- The task
Below are the records; pull every line that includes "results".
----------------------------------------
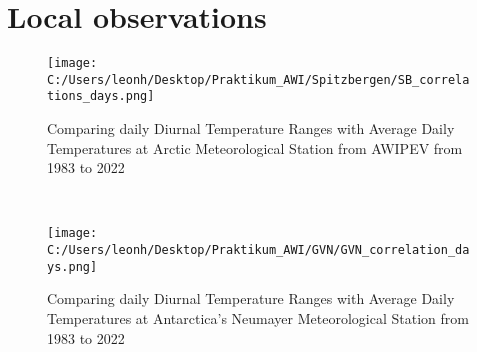 \clearpage
\section{Local observations}

\begin{figure}[h!]
    \centering
    \texttt{[image: C:/Users/leonh/Desktop/Praktikum\_AWI/Spitzbergen/SB\_correlations\_days.png]}
    \caption{Comparing daily Diurnal Temperature Ranges with Average Daily Temperatures at Arctic Meteorological Station from AWIPEV from 1983 to 2022}
    \label{fig:SB_DTR_days_scatterd}
\end{figure}\


\begin{figure}[h!]
    \centering
    \texttt{[image: C:/Users/leonh/Desktop/Praktikum\_AWI/GVN/GVN\_correlation\_days.png]}
    \caption{Comparing daily Diurnal Temperature Ranges with Average Daily Temperatures at Antarctica's Neumayer Meteorological Station from 1983 to 2022}
    \label{fig:GVN_DTR_days_scatterd}
\end{figure}\

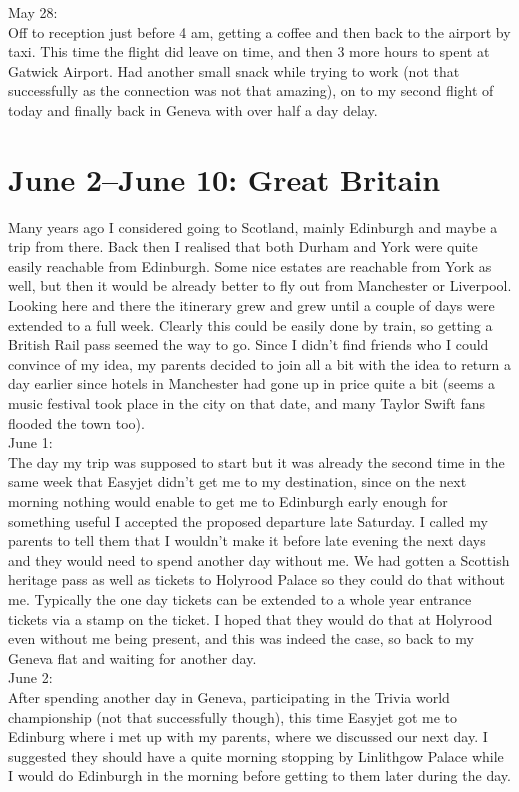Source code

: May 28:\\
Off to reception just before 4 am, getting a coffee and then back to the airport by taxi. This time the flight did leave on time, and then 3 more hours to spent at Gatwick Airport. Had another small snack while trying to work (not that successfully as the connection was not that amazing), on to my second flight of today and finally back in Geneva with over half a day delay.

\section{June 2--June 10: Great Britain}
\label{UK2018}

Many years ago I considered going to Scotland, mainly Edinburgh and maybe a trip from there. Back then I realised that both Durham and York were quite easily reachable from Edinburgh. Some nice estates are reachable from York as well, but then it would be already better to fly out from Manchester or Liverpool. Looking here and there the itinerary grew and grew until a couple of days were extended to a full week. Clearly this could be easily done by train, so getting a British Rail pass seemed the way to go. Since I didn't find friends who I could convince of my idea, my parents decided to join all a bit with the idea to return a day earlier since hotels in Manchester had gone up in price quite a bit (seems a music festival took place in the city on that date, and many Taylor Swift fans flooded the town too).\\

June 1:\\
The day my trip was supposed to start but it was already the second time in the same week that Easyjet didn't get me to my destination, since on the next morning nothing would enable to get me to Edinburgh early enough for something useful I accepted the proposed departure late Saturday. I called my parents to tell them that I wouldn't make it before late evening the next days and they would need to spend another day without me. We had gotten a Scottish heritage pass as well as tickets to Holyrood Palace so they could do that without me. Typically the one day tickets can be extended to a whole year entrance tickets via a stamp on the ticket. I hoped that they would do that at Holyrood even without me being present, and this was indeed the case, so back to my Geneva flat and waiting for another day.\\

June 2:\\
After spending another day in Geneva, participating in the Trivia world championship (not that successfully though), this time Easyjet got me to Edinburg where i met up with my parents, where we discussed our next day. I suggested they should have a quite morning stopping by Linlithgow Palace while I would do Edinburgh in the morning before getting to them later during the day.\\

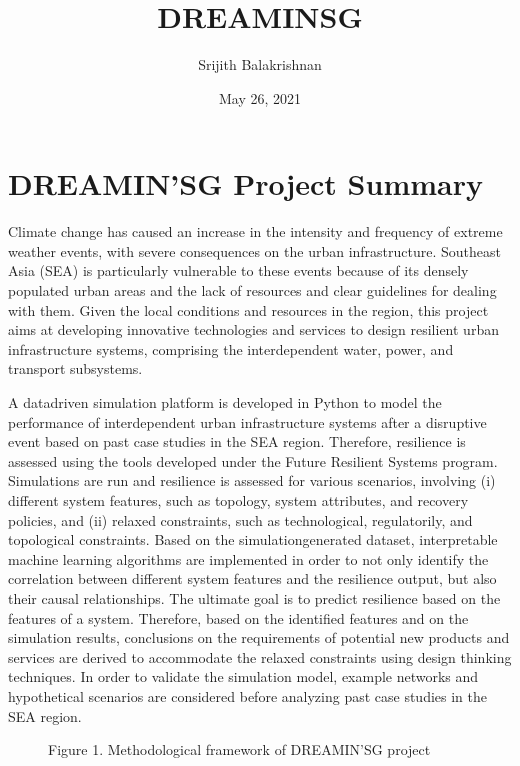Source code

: \documentclass[letterpaper,10pt,english]{sphinxmanual}
\title{DREAMIN\textquotesingle{}SG}
\date{May 26, 2021}
\author{Srijith Balakrishnan}
\begin{document}
\pagestyle{empty}
\sphinxmaketitle
\pagestyle{plain}
\sphinxtableofcontents
\pagestyle{normal}
\label{\detokenize{index::doc}}



\chapter{DREAMIN’SG Project Summary}
\label{\detokenize{index:dreamin-sg-project-summary}}
\sphinxAtStartPar
Climate change has caused an increase in the intensity and frequency of extreme weather events,
with severe consequences on the urban infrastructure. Southeast Asia (SEA) is particularly vulnerable
to these events because of its densely populated urban areas and the lack of resources and clear
guidelines for dealing with them. Given the local conditions and resources in the region, this
project aims at developing innovative technologies and services to design resilient urban infrastructure
systems, comprising the interdependent water, power, and transport subsystems.

\sphinxAtStartPar
A data\sphinxhyphen{}driven simulation platform is developed in Python to model the performance of interdependent
urban infrastructure systems after a disruptive event based on past case studies in the SEA region.
Therefore, resilience is assessed using the tools developed under the Future Resilient Systems program.
Simulations are run and resilience is assessed for various scenarios, involving (i) different system
features, such as topology, system attributes, and recovery policies, and (ii) relaxed constraints,
such as technological, regulatorily, and topological constraints. Based on the simulation\sphinxhyphen{}generated
dataset, interpretable machine learning algorithms are implemented in order to not only identify the
correlation between different system features and the resilience output, but also their causal
relationships. The ultimate goal is to predict resilience based on the features of a system. Therefore,
based on the identified features and on the simulation results, conclusions on the requirements of
potential new products and services are derived to accommodate the relaxed constraints using design
thinking techniques. In order to validate the simulation model, example networks and hypothetical
scenarios are considered before analyzing past case studies in the SEA region.

\begin{figure}[htbp]
\centering
\capstart

\noindent{}
\caption{Figure 1. Methodological framework of DREAMIN’SG project}\label{\detokenize{index:id1}}\end{figure}
\end{document}
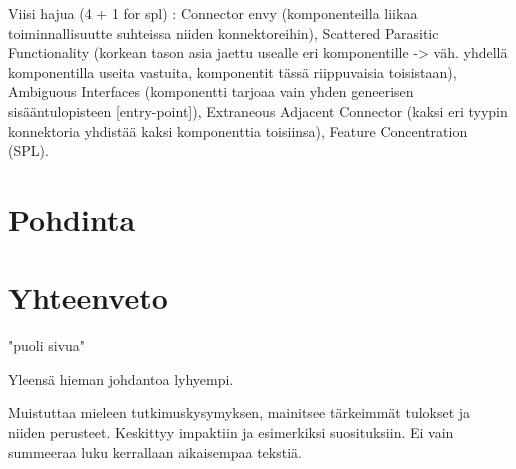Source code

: \documentclass[finnish]{tktltiki2}
\theoremstyle{definition}
\theoremstyle{remark}
\begin{document}
Viisi hajua (4 + 1 for spl) \citep{garcia_toward_2009}: Connector envy (komponenteilla liikaa toiminnallisuutte suhteissa niiden konnektoreihin), Scattered Parasitic Functionality (korkean tason asia jaettu usealle eri komponentille -> väh. yhdellä komponentilla useita vastuita, komponentit tässä riippuvaisia toisistaan), Ambiguous Interfaces (komponentti tarjoaa vain yhden geneerisen sisääntulopisteen [entry-point]), Extraneous Adjacent Connector (kaksi eri tyypin konnektoria yhdistää kaksi komponenttia toisiinsa), Feature Concentration (SPL). 



\section{Pohdinta}

\section{Yhteenveto}
"puoli sivua"

Yleensä hieman johdantoa lyhyempi.

Muistuttaa mieleen tutkimuskysymyksen, mainitsee tärkeimmät tulokset ja niiden perusteet. Keskittyy impaktiin ja esimerkiksi suosituksiin. Ei vain summeeraa luku kerrallaan aikaisempaa tekstiä.



%
%
% 
%

%






% 
\end{document}
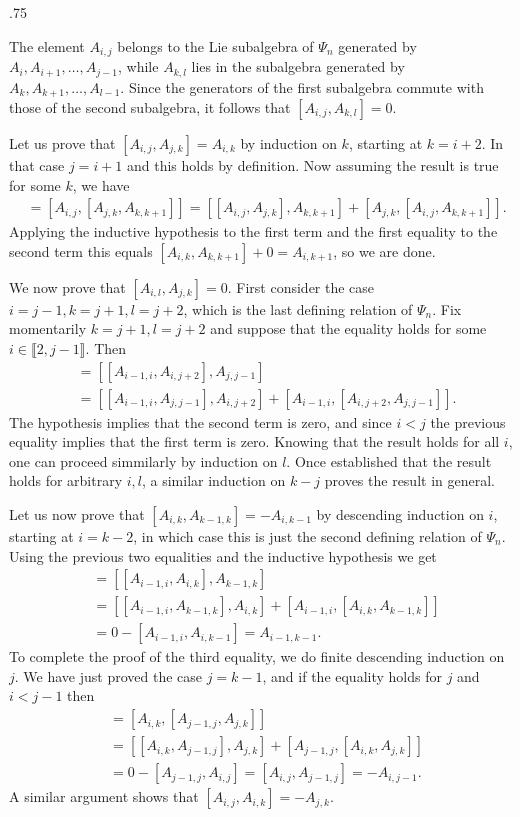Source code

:\documentclass[11pt,fleqn]{amsart}
\makeatletter
\renewcommand\proofname{Proof}
\renewenvironment{proof}[1][\textit{\proofname}]{\par
 \pushQED{\qed}%
 \normalfont \topsep.75\paraskip\relax
 \trivlist
 \item[\hskip\labelsep
 \itshape
 #1\@addpunct{.}]\ignorespaces
}{%
 \popQED\endtrivlist\@endpefalse
}
\newcounter{para}[section]
\newcommand\interval[1]{\llbracket #1 \rrbracket}
\makeatother
\begin{document}
\begin{proof}
The element $A_{i,j}$ belongs to the Lie subalgebra of $\Psi_n$ generated by
$A_i, A_{i+1}, \ldots, A_{j-1}$, while $A_{k,l}$ lies in the subalgebra 
generated by $A_k, A_{k+1}, \ldots, A_{l-1}$. Since the generators of the first
subalgebra commute with those of the second subalgebra, it follows that 
$[A_{i,j}, A_{k,l}] = 0$.

Let us prove that $[A_{i,j}, A_{j,k}] = A_{i,k}$ by induction on $k$, starting
at $k = i+2$. In that case $j = i+1$ and this holds by definition. Now 
assuming the result is true for some $k$, we have
\begin{align*}
[A_{i,j}, A_{j,k+1}]
	&= [A_{i,j}, [A_{j,k}, A_{k,k+1}]]
	= [[A_{i,j}, A_{j,k}], A_{k,k+1}] + [A_{j,k},[A_{i,j}, A_{k,k+1}]].
\end{align*}
Applying the inductive hypothesis to the first term and the first equality to
the second term this equals $[A_{i,k}, A_{k,k+1}] + 0 = A_{i,k+1}$, so we are 
done.

We now prove that $[A_{i,l}, A_{j,k}] = 0$. First consider the case $i = j-1, 
k = j+1, l = j+2$, which is the last defining relation of $\Psi_n$. Fix 
momentarily $k = j+1, l = j+2$ and suppose that the equality holds for some 
$i \in \interval{2, j-1}$. Then
\begin{align*}
[A_{i-1,j+2}, A_{j,j+1}]
	&=[[A_{i-1,i}, A_{i,j+2}], A_{j,j-1}] \\
	&=[[A_{i-1,i}, A_{j,j-1}], A_{i,j+2}] + [A_{i-1,i}, [A_{i,j+2},A_{j,j-1}]].
\end{align*}
The hypothesis implies that the second term is zero, and since $i < j$ the 
previous equality implies that the first term is zero. Knowing that the result
holds for all $i$, one can proceed simmilarly by induction on $l$. Once 
established that the result holds for arbitrary $i,l$, a similar induction on
$k-j$ proves the result in general.

Let us now prove that $[A_{i,k}, A_{k-1,k}] = - A_{i,k-1}$ by descending 
induction on $i$, starting at $i = k-2$, in which case this is just the second 
defining relation of $\Psi_n$. Using the previous two equalities and the
inductive hypothesis we get
\begin{align*}
[A_{i-1,k}, A_{k-1,k}]
	&= [[A_{i-1,i}, A_{i,k}], A_{k-1, k}]\\
	&= [[A_{i-1,i}, A_{k-1,k}], A_{i,k}] + [A_{i-1,i}, [A_{i,k}, A_{k-1,k}]] \\
	&= 0 - [A_{i-1,i}, A_{i,k-1}] = A_{i-1, k-1}.
\end{align*}
To complete the proof of the third equality, we do finite descending induction
on $j$. We have just proved the case $j = k-1$, and if the equality holds for
$j$ and $i < j-1$ then
\begin{align*}
[A_{i,k}, A_{j-1, k}]
	&= [A_{i,k}, [A_{j-1,j}, A_{j,k}]] \\
	&= [[A_{i,k}, A_{j-1,j}], A_{j,k}] + [A_{j-1,j},[A_{i,k}, A_{j,k}]] \\
	&= 0 - [A_{j-1,j}, A_{i,j}] = [A_{i,j}, A_{j-1,j}] = - A_{i,j-1}.
\end{align*}
A similar argument shows that $[A_{i,j}, A_{i,k}] = - A_{j,k}$.


\end{proof}
\end{document}
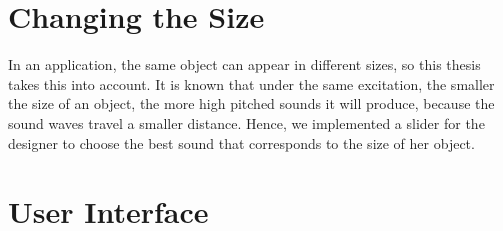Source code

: \section{Changing the Size}
In an application, the same object can appear in different sizes, so this thesis takes this into account. It is known that under the same excitation, the smaller the size of an object, the more high pitched sounds it will produce, because the sound waves travel a smaller distance. Hence, we implemented a slider for the designer to choose the best sound that corresponds to the size of her object. 

\section{User Interface}
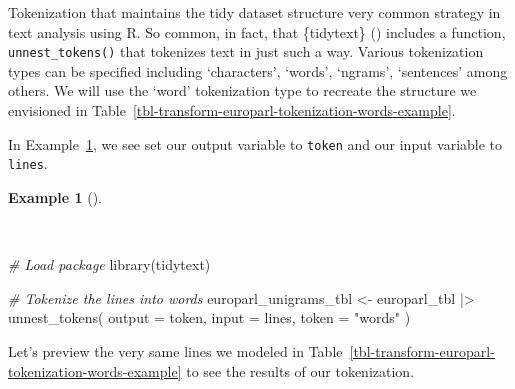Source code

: \documentclass[
  letterpaper,
  krantz1]{latex/krantz-mod}
\newenvironment{Shaded}{\begin{snugshade}}{\end{snugshade}}
\newcommand{\AttributeTok}[1]{\textcolor[rgb]{0.00,0.00,0.00}{#1}}
\newcommand{\CommentTok}[1]{\textcolor[rgb]{0.00,0.00,0.00}{\textit{#1}}}
\newcommand{\FunctionTok}[1]{\textcolor[rgb]{0.00,0.00,0.00}{#1}}
\newcommand{\NormalTok}[1]{\textcolor[rgb]{0.00,0.00,0.00}{#1}}
\newcommand{\OtherTok}[1]{\textcolor[rgb]{0.00,0.00,0.00}{#1}}
\newcommand{\SpecialCharTok}[1]{\textcolor[rgb]{0.00,0.00,0.00}{#1}}
\newcommand{\StringTok}[1]{\textcolor[rgb]{0.00,0.00,0.00}{#1}}
\theoremstyle{definition}
\newtheorem{example}{Example}[chapter]
\theoremstyle{definition}
\theoremstyle{remark}
\begin{document}
Tokenization that maintains the tidy dataset structure very common
strategy in text analysis using R. So common, in fact, that \{tidytext\}
() includes a
function, \texttt{unnest\_tokens()} that tokenizes text in just such a
way. Various tokenization types can be specified including `characters',
`words', `ngrams', `sentences' among others. We will use the `word'
tokenization type to recreate the structure we envisioned in
Table~\ref{tbl-transform-europarl-tokenization-words-example}.

In Example~\ref{exm-transform-europarl-tokenization-words-tidytext}, we
see set our output variable to \texttt{token} and our input variable to
\texttt{lines}.

\begin{example}[]\protect\hypertarget{exm-transform-europarl-tokenization-words-tidytext}{}\label{exm-transform-europarl-tokenization-words-tidytext}

~

\begin{Shaded}
\begin{Highlighting}[numbers=left,,]
\CommentTok{\# Load package}
\FunctionTok{library}\NormalTok{(tidytext)}

\CommentTok{\# Tokenize the lines into words}
\NormalTok{europarl\_unigrams\_tbl }\OtherTok{\textless{}{-}}
\NormalTok{  europarl\_tbl }\SpecialCharTok{|\textgreater{}}
  \FunctionTok{unnest\_tokens}\NormalTok{(}
    \AttributeTok{output =}\NormalTok{ token,}
    \AttributeTok{input =}\NormalTok{ lines,}
    \AttributeTok{token =} \StringTok{"words"}
\NormalTok{  )}
\end{Highlighting}
\end{Shaded}

\end{example}

Let's preview the very same lines we modeled in
Table~\ref{tbl-transform-europarl-tokenization-words-example} to see the
results of our tokenization.
\end{document}

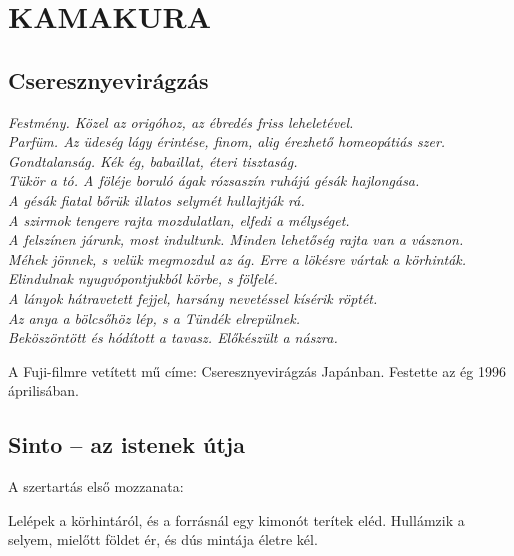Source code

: \clearpage
\chapter{KAMAKURA}

\section{Cseresznyevirágzás}

\begin{LVerse}\itshape
Festmény. Közel az origóhoz, az ébredés friss leheletével.		\\
Parfüm. Az üdeség lágy érintése, finom, alig érezhető homeopátiás szer.	\\
Gondtalanság. Kék ég, babaillat, éteri tisztaság.			\\
Tükör a tó. A föléje boruló ágak rózsaszín ruhájú gésák hajlongása.	\\
A gésák fiatal bőrük illatos selymét hullajtják rá.			\\
A szirmok tengere rajta mozdulatlan, elfedi a mélységet.		\\
A felszínen járunk, most indultunk. Minden lehetőség rajta van a vásznon. \\
Méhek jönnek, s velük megmozdul az ág. Erre a lökésre vártak a körhinták. \\
Elindulnak nyugvópontjukból körbe, s fölfelé.				\\
A lányok hátravetett fejjel, harsány nevetéssel kísérik röptét.		\\
Az anya a bölcsőhöz lép, s a Tündék elrepülnek.				\\
Beköszöntött és hódított a tavasz. Előkészült a nászra.
\end{LVerse}

\bigskip
\begin{itshape}\otherfamily
A Fuji-filmre vetített mű címe: \textup{Cseresznyevirágzás Japánban}.
Festette az ég 1996 áprilisában.
\end{itshape}
\vfill


\section{Sinto -- az istenek útja}

A szertartás első mozzanata:

Lelépek a körhintáról, és a forrásnál egy kimonót terítek eléd. Hullámzik
a selyem, mielőtt földet ér, és dús mintája életre kél.

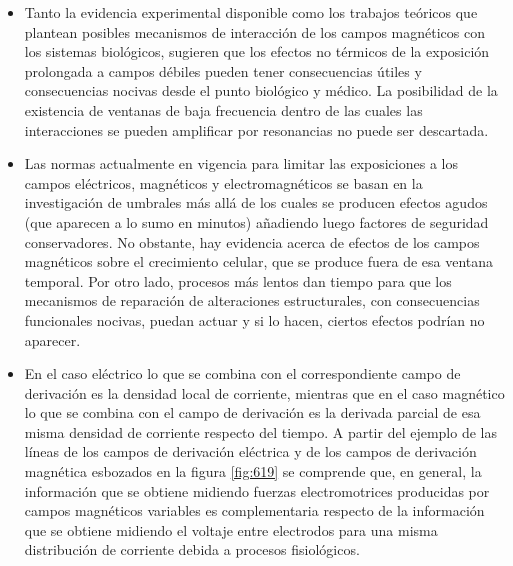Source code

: \begin{itemize}
	\item Tanto la evidencia experimental disponible como los trabajos teóricos que plantean posibles mecanismos de interacción de los campos magnéticos con los sistemas biológicos, sugieren que los efectos no térmicos de la exposición prolongada a campos débiles pueden tener consecuencias útiles y consecuencias nocivas desde el punto biológico y médico. La posibilidad de la existencia de ventanas de baja frecuencia dentro de las cuales las interacciones se pueden amplificar por resonancias no puede ser descartada.

	\item Las normas actualmente en vigencia para limitar las exposiciones a los campos eléctricos, magnéticos y electromagnéticos se basan en la investigación de umbrales más allá de los cuales se producen efectos agudos (que aparecen a lo sumo en minutos) añadiendo luego factores de seguridad conservadores. No obstante, hay evidencia acerca de efectos de los campos magnéticos sobre el crecimiento celular, que se produce fuera de esa ventana temporal. Por otro lado, procesos más lentos dan tiempo para que los mecanismos de reparación de alteraciones estructurales, con consecuencias funcionales nocivas, puedan actuar y si lo hacen, ciertos efectos podrían no aparecer.

	\item En el caso eléctrico lo que se combina con el correspondiente campo de derivación es la densidad local de corriente, mientras que en el caso magnético lo que se combina con el campo de derivación es la derivada parcial de esa misma densidad de corriente respecto del tiempo. A partir del ejemplo de las líneas de los campos de derivación eléctrica y de los campos de derivación magnética esbozados en la figura \ref{fig:619} se comprende que, en general, la información que se obtiene midiendo fuerzas electromotrices producidas por campos magnéticos variables es complementaria respecto de la información que se obtiene midiendo el voltaje entre electrodos para una misma distribución de corriente debida a procesos fisiológicos.
\end{itemize}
----------------------------------------
- Task answer
based on the identified features and on the simulation results, conclusions on the requirements of
results of our tokenization.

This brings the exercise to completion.